§ Exercise:
Below are records that hold pictures; write out only the lines from their start through the line with "These problems are", exactly, and drop the pictures.

[[ Given records open ]]

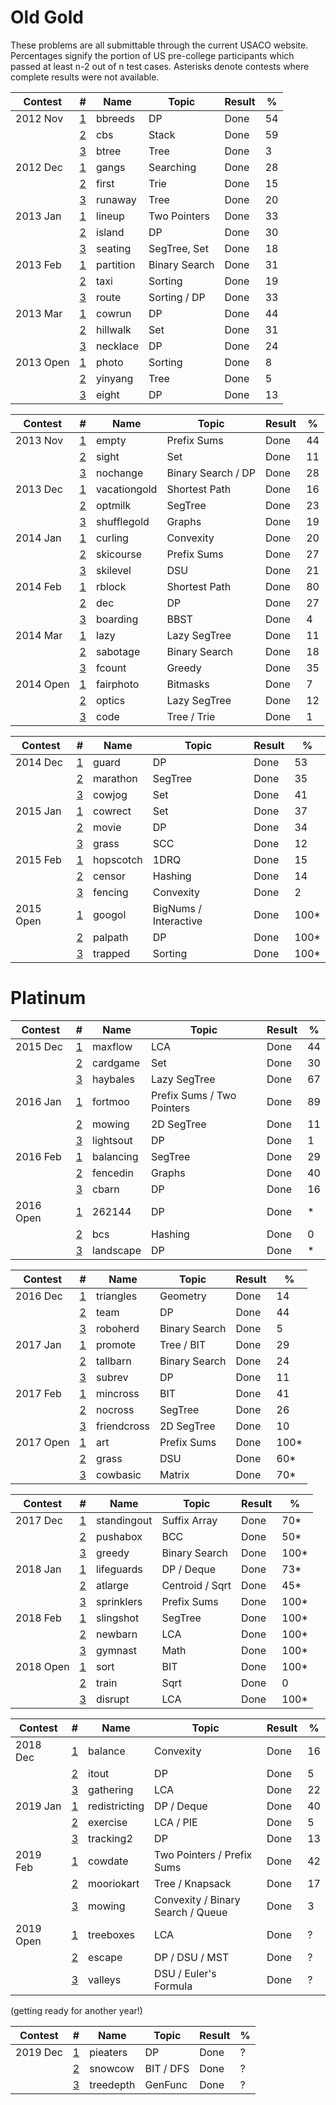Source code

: # Old Gold

These problems are all submittable through the current USACO website. Percentages signify the portion of US pre-college participants which passed at least n-2 out of n test cases. Asterisks denote contests where complete results were not available.

| Contest   | #                                                              | Name          | Topic                                    | Result | %    |
| --------- | -------------------------------------------------------------- | ------------- | ---------------------------------------- | ------ | ---- |
| 2012 Nov  | [1](http://www.usaco.org/index.php?page=viewproblem2&cpid=193) | bbreeds       | DP                                       | Done   | 54   |
|           | [2](http://www.usaco.org/index.php?page=viewproblem2&cpid=194) | cbs           | Stack                                    | Done   | 59   |
|           | [3](http://www.usaco.org/index.php?page=viewproblem2&cpid=195) | btree         | Tree                                     | Done   | 3    |
| 2012 Dec  | [1](http://www.usaco.org/index.php?page=viewproblem2&cpid=211) | gangs         | Searching                                | Done   | 28   |
|           | [2](http://www.usaco.org/index.php?page=viewproblem2&cpid=212) | first         | Trie                                     | Done   | 15   |
|           | [3](http://www.usaco.org/index.php?page=viewproblem2&cpid=213) | runaway       | Tree                                     | Done   | 20   |
| 2013 Jan  | [1](http://www.usaco.org/index.php?page=viewproblem2&cpid=229) | lineup        | Two Pointers                             | Done   | 33   |
|           | [2](http://www.usaco.org/index.php?page=viewproblem2&cpid=230) | island        | DP                                       | Done   | 30   |
|           | [3](http://www.usaco.org/index.php?page=viewproblem2&cpid=231) | seating       | SegTree, Set                             | Done   | 18   |
| 2013 Feb  | [1](http://www.usaco.org/index.php?page=viewproblem2&cpid=247) | partition     | Binary Search                            | Done   | 31   |
|           | [2](http://www.usaco.org/index.php?page=viewproblem2&cpid=248) | taxi          | Sorting                                  | Done   | 19   |
|           | [3](http://www.usaco.org/index.php?page=viewproblem2&cpid=249) | route         | Sorting / DP                             | Done   | 33   |
| 2013 Mar  | [1](http://www.usaco.org/index.php?page=viewproblem2&cpid=265) | cowrun        | DP                                       | Done   | 44   |
|           | [2](http://www.usaco.org/index.php?page=viewproblem2&cpid=266) | hillwalk      | Set                                      | Done   | 31   |
|           | [3](http://www.usaco.org/index.php?page=viewproblem2&cpid=267) | necklace      | DP                                       | Done   | 24   |
| 2013 Open | [1](http://www.usaco.org/index.php?page=viewproblem2&cpid=285) | photo         | Sorting                                  | Done   | 8    |
|           | [2](http://www.usaco.org/index.php?page=viewproblem2&cpid=286) | yinyang       | Tree                                     | Done   | 5    |
|           | [3](http://www.usaco.org/index.php?page=viewproblem2&cpid=287) | eight         | DP                                       | Done   | 13   |

| Contest   | #                                                              | Name          | Topic                                    | Result | %    |
| --------- | -------------------------------------------------------------- | ------------- | ---------------------------------------- | ------ | ---- |
| 2013 Nov  | [1](http://www.usaco.org/index.php?page=viewproblem2&cpid=346) | empty         | Prefix Sums                              | Done   | 44   |
|           | [2](http://www.usaco.org/index.php?page=viewproblem2&cpid=347) | sight         | Set                                      | Done   | 11   |
|           | [3](http://www.usaco.org/index.php?page=viewproblem2&cpid=348) | nochange      | Binary Search / DP                       | Done   | 28   |
| 2013 Dec  | [1](http://www.usaco.org/index.php?page=viewproblem2&cpid=364) | vacationgold  | Shortest Path                            | Done   | 16   |
|           | [2](http://www.usaco.org/index.php?page=viewproblem2&cpid=365) | optmilk       | SegTree                                  | Done   | 23   |
|           | [3](http://www.usaco.org/index.php?page=viewproblem2&cpid=366) | shufflegold   | Graphs                                   | Done   | 19   |
| 2014 Jan  | [1](http://www.usaco.org/index.php?page=viewproblem2&cpid=382) | curling       | Convexity                                | Done   | 20   |
|           | [2](http://www.usaco.org/index.php?page=viewproblem2&cpid=383) | skicourse     | Prefix Sums                              | Done   | 27   |
|           | [3](http://www.usaco.org/index.php?page=viewproblem2&cpid=384) | skilevel      | DSU                                      | Done   | 21   |
| 2014 Feb  | [1](http://www.usaco.org/index.php?page=viewproblem2&cpid=400) | rblock        | Shortest Path                            | Done   | 80   |
|           | [2](http://www.usaco.org/index.php?page=viewproblem2&cpid=401) | dec           | DP                                       | Done   | 27   |
|           | [3](http://www.usaco.org/index.php?page=viewproblem2&cpid=402) | boarding      | BBST                                     | Done   | 4    |
| 2014 Mar  | [1](http://www.usaco.org/index.php?page=viewproblem2&cpid=418) | lazy          | Lazy SegTree                             | Done   | 11   |
|           | [2](http://www.usaco.org/index.php?page=viewproblem2&cpid=419) | sabotage      | Binary Search                            | Done   | 18   |
|           | [3](http://www.usaco.org/index.php?page=viewproblem2&cpid=420) | fcount        | Greedy                                   | Done   | 35   |
| 2014 Open | [1](http://www.usaco.org/index.php?page=viewproblem2&cpid=436) | fairphoto     | Bitmasks                                 | Done   | 7    |
|           | [2](http://www.usaco.org/index.php?page=viewproblem2&cpid=437) | optics        | Lazy SegTree                             | Done   | 12   |
|           | [3](http://www.usaco.org/index.php?page=viewproblem2&cpid=438) | code          | Tree / Trie                              | Done   | 1    |

| Contest   | #                                                              | Name          | Topic                                    | Result | %    |
| --------- | -------------------------------------------------------------- | ------------- | ---------------------------------------- | ------ | ---- |
| 2014 Dec  | [1](http://www.usaco.org/index.php?page=viewproblem2&cpid=494) | guard         | DP                                       | Done   | 53   |
|           | [2](http://www.usaco.org/index.php?page=viewproblem2&cpid=495) | marathon      | SegTree                                  | Done   | 35   |
|           | [3](http://www.usaco.org/index.php?page=viewproblem2&cpid=496) | cowjog        | Set                                      | Done   | 41   |
| 2015 Jan  | [1](http://www.usaco.org/index.php?page=viewproblem2&cpid=514) | cowrect       | Set                                      | Done   | 37   |
|           | [2](http://www.usaco.org/index.php?page=viewproblem2&cpid=515) | movie         | DP                                       | Done   | 34   |
|           | [3](http://www.usaco.org/index.php?page=viewproblem2&cpid=516) | grass         | SCC                                      | Done   | 12   |
| 2015 Feb  | [1](http://www.usaco.org/index.php?page=viewproblem2&cpid=532) | hopscotch     | 1DRQ                                     | Done   | 15   |
|           | [2](http://www.usaco.org/index.php?page=viewproblem2&cpid=533) | censor        | Hashing                                  | Done   | 14   |
|           | [3](http://www.usaco.org/index.php?page=viewproblem2&cpid=534) | fencing       | Convexity                                | Done   | 2    |
| 2015 Open | [1](http://www.usaco.org/index.php?page=viewproblem2&cpid=552) | googol        | BigNums / Interactive                    | Done   | 100* |
|           | [2](http://www.usaco.org/index.php?page=viewproblem2&cpid=553) | palpath       | DP                                       | Done   | 100* |
|           | [3](http://www.usaco.org/index.php?page=viewproblem2&cpid=554) | trapped       | Sorting                                  | Done   | 100* |

# Platinum

| Contest   | #                                                              | Name          | Topic                                    | Result | %    |
| --------- | -------------------------------------------------------------- | ------------- | ---------------------------------------- | ------ | ---- |
| 2015 Dec  | [1](http://www.usaco.org/index.php?page=viewproblem2&cpid=576) | maxflow       | LCA                                      | Done   | 44   |
|           | [2](http://www.usaco.org/index.php?page=viewproblem2&cpid=577) | cardgame      | Set                                      | Done   | 30   |
|           | [3](http://www.usaco.org/index.php?page=viewproblem2&cpid=578) | haybales      | Lazy SegTree                             | Done   | 67   |
| 2016 Jan  | [1](http://www.usaco.org/index.php?page=viewproblem2&cpid=600) | fortmoo       | Prefix Sums / Two Pointers               | Done   | 89   |
|           | [2](http://www.usaco.org/index.php?page=viewproblem2&cpid=601) | mowing        | 2D SegTree                               | Done   | 11   |
|           | [3](http://www.usaco.org/index.php?page=viewproblem2&cpid=602) | lightsout     | DP                                       | Done   | 1    |
| 2016 Feb  | [1](http://www.usaco.org/index.php?page=viewproblem2&cpid=624) | balancing     | SegTree                                  | Done   | 29   |
|           | [2](http://www.usaco.org/index.php?page=viewproblem2&cpid=625) | fencedin      | Graphs                                   | Done   | 40   |
|           | [3](http://www.usaco.org/index.php?page=viewproblem2&cpid=626) | cbarn         | DP                                       | Done   | 16   |
| 2016 Open | [1](http://www.usaco.org/index.php?page=viewproblem2&cpid=648) | 262144        | DP                                       | Done   | *    |
|           | [2](http://www.usaco.org/index.php?page=viewproblem2&cpid=649) | bcs           | Hashing                                  | Done   | 0    |
|           | [3](http://www.usaco.org/index.php?page=viewproblem2&cpid=650) | landscape     | DP                                       | Done   | *    |

| Contest   | #                                                              | Name          | Topic                                    | Result | %    |
| --------- | -------------------------------------------------------------- | ------------- | ---------------------------------------- | ------ | ---- |
| 2016 Dec  | [1](http://www.usaco.org/index.php?page=viewproblem2&cpid=672) | triangles     | Geometry                                 | Done   | 14   |
|           | [2](http://www.usaco.org/index.php?page=viewproblem2&cpid=673) | team          | DP                                       | Done   | 44   |
|           | [3](http://www.usaco.org/index.php?page=viewproblem2&cpid=674) | roboherd      | Binary Search                            | Done   | 5    |
| 2017 Jan  | [1](http://www.usaco.org/index.php?page=viewproblem2&cpid=696) | promote       | Tree / BIT                               | Done   | 29   |
|           | [2](http://www.usaco.org/index.php?page=viewproblem2&cpid=697) | tallbarn      | Binary Search                            | Done   | 24   |
|           | [3](http://www.usaco.org/index.php?page=viewproblem2&cpid=698) | subrev        | DP                                       | Done   | 11   |
| 2017 Feb  | [1](http://www.usaco.org/index.php?page=viewproblem2&cpid=720) | mincross      | BIT                                      | Done   | 41   |
|           | [2](http://www.usaco.org/index.php?page=viewproblem2&cpid=721) | nocross       | SegTree                                  | Done   | 26   |
|           | [3](http://www.usaco.org/index.php?page=viewproblem2&cpid=722) | friendcross   | 2D SegTree                               | Done   | 10   |
| 2017 Open | [1](http://www.usaco.org/index.php?page=viewproblem2&cpid=744) | art           | Prefix Sums                              | Done   | 100* |
|           | [2](http://www.usaco.org/index.php?page=viewproblem2&cpid=745) | grass         | DSU                                      | Done   | 60*  |
|           | [3](http://www.usaco.org/index.php?page=viewproblem2&cpid=746) | cowbasic      | Matrix                                   | Done   | 70*  |

| Contest   | #                                                              | Name          | Topic                                    | Result | %    |
| --------- | -------------------------------------------------------------- | ------------- | ---------------------------------------- | ------ | ---- |
| 2017 Dec  | [1](http://www.usaco.org/index.php?page=viewproblem2&cpid=768) | standingout   | Suffix Array                             | Done   | 70*  |
|           | [2](http://www.usaco.org/index.php?page=viewproblem2&cpid=769) | pushabox      | BCC                                      | Done   | 50*  |
|           | [3](http://www.usaco.org/index.php?page=viewproblem2&cpid=770) | greedy        | Binary Search                            | Done   | 100* |
| 2018 Jan  | [1](http://www.usaco.org/index.php?page=viewproblem2&cpid=792) | lifeguards    | DP / Deque                               | Done   | 73*  |
|           | [2](http://www.usaco.org/index.php?page=viewproblem2&cpid=793) | atlarge       | Centroid / Sqrt                          | Done   | 45*  |
|           | [3](http://www.usaco.org/index.php?page=viewproblem2&cpid=794) | sprinklers    | Prefix Sums                              | Done   | 100* |
| 2018 Feb  | [1](http://www.usaco.org/index.php?page=viewproblem&cpid=804)  | slingshot     | SegTree                                  | Done   | 100* |
|           | [2](http://www.usaco.org/index.php?page=viewproblem2&cpid=805) | newbarn       | LCA                                      | Done   | 100* |
|           | [3](http://www.usaco.org/index.php?page=viewproblem2&cpid=806) | gymnast       | Math                                     | Done   | 100* |
| 2018 Open | [1](http://www.usaco.org/index.php?page=viewproblem&cpid=828)  | sort          | BIT                                      | Done   | 100* |
|           | [2](http://www.usaco.org/index.php?page=viewproblem&cpid=829)  | train         | Sqrt                                     | Done   | 0    |
|           | [3](http://www.usaco.org/index.php?page=viewproblem&cpid=830)  | disrupt       | LCA                                      | Done   | 100* |

| Contest   | #                                                              | Name          | Topic                                    | Result | %    |
| --------- | -------------------------------------------------------------- | ------------- | ---------------------------------------- | ------ | ---- |
| 2018 Dec  | [1](http://www.usaco.org/index.php?page=viewproblem2&cpid=864) | balance       | Convexity                                | Done   | 16   |
|           | [2](http://www.usaco.org/index.php?page=viewproblem2&cpid=865) | itout         | DP                                       | Done   | 5    |
|           | [3](http://www.usaco.org/index.php?page=viewproblem2&cpid=866) | gathering     | LCA                                      | Done   | 22   |
| 2019 Jan  | [1](http://www.usaco.org/index.php?page=viewproblem2&cpid=900) | redistricting | DP / Deque                               | Done   | 40   |
|           | [2](http://www.usaco.org/index.php?page=viewproblem2&cpid=901) | exercise      | LCA / PIE                                | Done   | 5    |
|           | [3](http://www.usaco.org/index.php?page=viewproblem2&cpid=902) | tracking2     | DP                                       | Done   | 13   |
| 2019 Feb  | [1](http://www.usaco.org/index.php?page=viewproblem2&cpid=924) | cowdate       | Two Pointers / Prefix Sums               | Done   | 42   |
|           | [2](http://www.usaco.org/index.php?page=viewproblem2&cpid=925) | mooriokart    | Tree / Knapsack                          | Done   | 17   |
|           | [3](http://www.usaco.org/index.php?page=viewproblem2&cpid=926) | mowing        | Convexity / Binary Search / Queue        | Done   | 3    |
| 2019 Open | [1](http://www.usaco.org/index.php?page=viewproblem2&cpid=948) | treeboxes     | LCA                                      | Done   | ?    |
|           | [2](http://www.usaco.org/index.php?page=viewproblem2&cpid=949) | escape        | DP / DSU / MST                           | Done   | ?    |
|           | [3](http://www.usaco.org/index.php?page=viewproblem2&cpid=950) | valleys       | DSU / Euler's Formula                    | Done   | ?    |

(getting ready for another year!)

| Contest   | #                                                              | Name          | Topic                                    | Result | %    |
| --------- | -------------------------------------------------------------- | ------------- | ---------------------------------------- | ------ | ---- |
| 2019 Dec  | [1](http://www.usaco.org/index.php?page=viewproblem2&cpid=948) | pieaters      | DP                                       | Done   | ?    |
|           | [2](http://www.usaco.org/index.php?page=viewproblem2&cpid=949) | snowcow       | BIT / DFS                                | Done   | ?    |
|           | [3](http://www.usaco.org/index.php?page=viewproblem2&cpid=950) | treedepth     | GenFunc                                  | Done   | ?    |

[[ Given records closed ]]

§ Answer to this exercise:
Source code

: # Old Gold

These problems are all submittable through the current USACO website. Percentages signify the portion of US pre-college participants which passed at least n-2 out of n test cases. Asterisks denote contests where complete results were not available.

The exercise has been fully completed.